Tendo sido proferido despacho, no qual nomeadamente se refere que:
“ Relativamente ao pedido reconvencional deduzido, importa, desde logo, salientar que nos termos do art. 926° nº 2 do CPC, apenas quando exista contestação ou a revelia do réu não seja operante, assume a acção de divisão de coisa comum natureza declarativa por forma a decidir sobre a existência e os termos do direito à divisão alegado pelo autor. Ou seja, quando o réu não conteste ou a contestação seja julgada improcedente, a acção de divisão de coisa comum não reveste qualquer característica de acção declarativa, nessa medida não sendo deduzível qualquer pedido reconvencional.
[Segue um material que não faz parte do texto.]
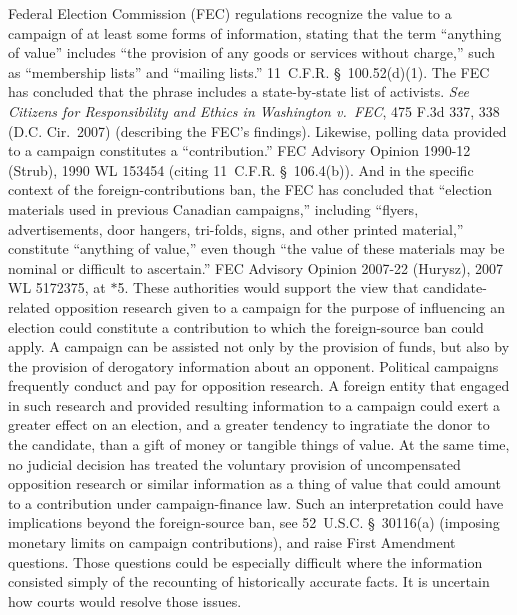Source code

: Federal Election Commission (FEC) regulations recognize the value to a campaign of at least some forms of information, stating that the term ``anything of value'' includes ``the provision of any goods or services without charge,'' such as ``membership lists'' and ``mailing lists.''
11~C.F.R. \S~100.52(d)(1).
The FEC has concluded that the phrase includes a state-by-state list of activists.
\textit{See Citizens for Responsibility and Ethics in Washington v.\ FEC}, 475 F.3d 337, 338 (D.C. Cir.~2007) (describing the FEC's findings).
Likewise, polling data provided to a campaign constitutes a ``contribution.''
FEC Advisory Opinion 1990-12 (Strub), 1990 WL 153454 (citing 11~C.F.R. \S~106.4(b)).
And in the specific context of the foreign-contributions ban, the FEC has concluded that ``election materials used in previous Canadian campaigns,'' including ``flyers, advertisements, door hangers, tri-folds, signs, and other printed material,'' constitute ``anything of value,'' even though ``the value of these materials may be nominal or difficult to ascertain.''
FEC Advisory Opinion 2007-22 (Hurysz), 2007 WL 5172375, at $\ast$5.
These authorities would support the view that candidate-related opposition research given to a campaign for the purpose of influencing an election could constitute a contribution to which the foreign-source ban could apply.
A campaign can be assisted not only by the provision of funds, but also by the provision of derogatory information about an opponent.
Political campaigns frequently conduct and pay for opposition research.
A foreign entity that engaged in such research and provided resulting information to a campaign could exert a greater effect on an election, and a greater tendency to ingratiate the donor to the candidate, than a gift of money or tangible things of value.
At the same time, no judicial decision has treated the voluntary provision of uncompensated opposition research or similar information as a thing of value that could amount to a contribution under campaign-finance law.
Such an interpretation could have implications beyond the foreign-source ban, see 52~U.S.C. \S~30116(a) (imposing monetary limits on campaign contributions), and raise First Amendment questions.
Those questions could be especially difficult where the information consisted simply of the recounting of historically accurate facts.
It is uncertain how courts would resolve those issues.

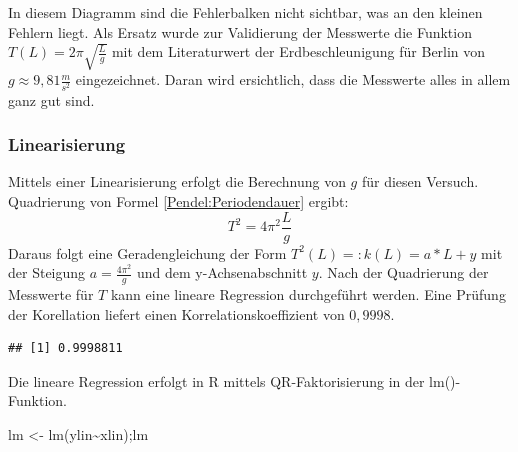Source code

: \documentclass[
  9pt,
]{article}
\newenvironment{Shaded}{\begin{snugshade}}{\end{snugshade}}
\newcommand{\AttributeTok}[1]{\textcolor[rgb]{0.77,0.63,0.00}{#1}}
\newcommand{\CommentTok}[1]{\textcolor[rgb]{0.56,0.35,0.01}{\textit{#1}}}
\newcommand{\DecValTok}[1]{\textcolor[rgb]{0.00,0.00,0.81}{#1}}
\newcommand{\FunctionTok}[1]{\textcolor[rgb]{0.00,0.00,0.00}{#1}}
\newcommand{\NormalTok}[1]{#1}
\newcommand{\OtherTok}[1]{\textcolor[rgb]{0.56,0.35,0.01}{#1}}
\newcommand{\SpecialCharTok}[1]{\textcolor[rgb]{0.00,0.00,0.00}{#1}}
\newcommand{\StringTok}[1]{\textcolor[rgb]{0.31,0.60,0.02}{#1}}
\begin{document}
In diesem Diagramm sind die Fehlerbalken nicht sichtbar, was an den
kleinen Fehlern liegt. Als Ersatz wurde zur Validierung der Messwerte
die Funktion \(T(L)=2\pi\sqrt{\frac{L}{g}}\) mit dem Literaturwert der
Erdbeschleunigung für Berlin von \(g\approx 9,81\frac{m}{s^2}\)
eingezeichnet. Daran wird ersichtlich, dass die Messwerte alles in allem
ganz gut sind.

\hypertarget{linearisierung}{%
\subsubsection{Linearisierung}\label{linearisierung}}

Mittels einer Linearisierung erfolgt die Berechnung von \(g\) für diesen
Versuch. Quadrierung von Formel \ref{Pendel:Periodendauer} ergibt:
\[T^2 = 4\pi^2\frac{L}{g}\] Daraus folgt eine Geradengleichung der Form
\(T^2(L)=:k(L)=a*L+y\) mit der Steigung \(a=\frac{4\pi^2}{g}\) und dem
y-Achsenabschnitt \(y\). Nach der Quadrierung der Messwerte für \(T\)
kann eine lineare Regression durchgeführt werden. Eine Prüfung der
Korellation liefert einen Korrelationskoeffizient von \(0,9998\).

\begin{Shaded}
\end{Shaded}

\begin{verbatim}
## [1] 0.9998811
\end{verbatim}

Die lineare Regression erfolgt in R mittels QR-Faktorisierung in der
lm()-Funktion.

\begin{Shaded}
\begin{Highlighting}[]
\NormalTok{lm }\OtherTok{\textless{}{-}} \FunctionTok{lm}\NormalTok{(ylin}\SpecialCharTok{\textasciitilde{}}\NormalTok{xlin);lm}
\end{Highlighting}
\end{Shaded}
\end{document}
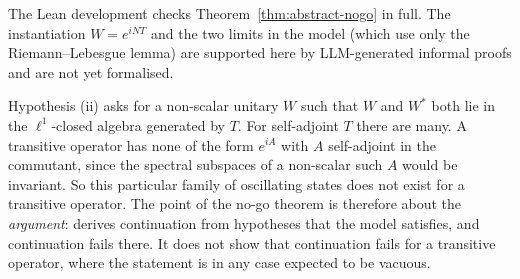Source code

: The Lean development checks Theorem~\ref{thm:abstract-nogo} in full. The instantiation
$W=e^{iNT}$ and the two limits in the model (which use only the Riemann--Lebesgue lemma) are
supported here by LLM-generated informal proofs and are not yet formalised.

\begin{remark}\label{rem:where}
Hypothesis (ii) asks for a non-scalar unitary $W$ such that $W$ and $W^*$ both lie in the
$\ell^1$-closed algebra generated by $T$. For self-adjoint $T$ there are many. A transitive
operator has none of the form $e^{iA}$ with $A$ self-adjoint in the commutant, since the
spectral subspaces of a non-scalar such $A$ would be invariant. So this particular family of
oscillating states does not exist for a transitive operator. The point of the no-go theorem is
therefore about the \emph{argument}: \paper{} derives continuation from hypotheses that the
model satisfies, and continuation fails there. It does not show that continuation fails for a
transitive operator, where the statement is in any case expected to be vacuous.
\end{remark}

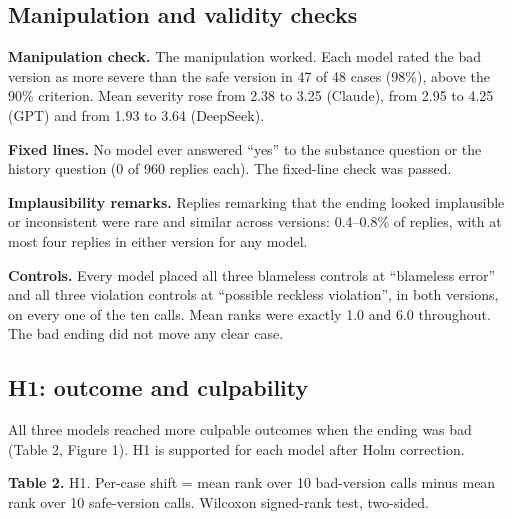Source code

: \documentclass[11pt]{article}
\begin{document}
\hypertarget{manipulation-and-validity-checks}{%
\subsection{Manipulation and validity checks}\label{manipulation-and-validity-checks}}

\textbf{Manipulation check.} The manipulation worked. Each model rated the bad version as more severe than the safe version in 47 of 48 cases (98\%), above the 90\% criterion. Mean severity rose from 2.38 to 3.25 (Claude), from 2.95 to 4.25 (GPT) and from 1.93 to 3.64 (DeepSeek).

\textbf{Fixed lines.} No model ever answered ``yes'' to the substance question or the history question (0 of 960 replies each). The fixed-line check was passed.

\textbf{Implausibility remarks.} Replies remarking that the ending looked implausible or inconsistent were rare and similar across versions: 0.4--0.8\% of replies, with at most four replies in either version for any model.

\textbf{Controls.} Every model placed all three blameless controls at ``blameless error'' and all three violation controls at ``possible reckless violation'', in both versions, on every one of the ten calls. Mean ranks were exactly 1.0 and 6.0 throughout. The bad ending did not move any clear case.

\hypertarget{h1-outcome-and-culpability}{%
\subsection{H1: outcome and culpability}\label{h1-outcome-and-culpability}}

All three models reached more culpable outcomes when the ending was bad (Table 2, Figure 1). H1 is supported for each model after Holm correction.

\noindent\textbf{Table 2.} H1. Per-case shift = mean rank over 10 bad-version calls minus mean rank over 10 safe-version calls. Wilcoxon signed-rank test, two-sided.
\end{document}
Por outro lado, em caso de oferecimento de contestação, nos termos do citado art. 926°, é possível o julgamento sumário da causa na fase declarativa, aplicando-se o disposto nos arts. 294° e 295°, sendo que apenas em caso de a questão não poder ser sumariamente decidida se seguirão os termos do processo comum.
Assim, e considerando a estrutura da acção de divisão de coisa comum que se vem de explanar, conclui-se que apenas é possível deduzir pedido reconvencional quando, face à complexidade da causa, o juiz mandar seguir os termos do processo comum, nos termos do art. 926, n° 3 do CPC e a contestação não tenha logo de ser julgada improcedente no saneador.
Nos presentes autos, constata-se que a contestação deduzida não se assume como uma contestação ao direito do A mais se referindo a existência de uma situação de compropriedade, sendo que os quinhões existentes resultam dos documentos juntos aos autos.
Isto é, a contestação deduzida tem de ser julgada improcedente, já que a mesma não implica a improcedência do pedido formulado pela A .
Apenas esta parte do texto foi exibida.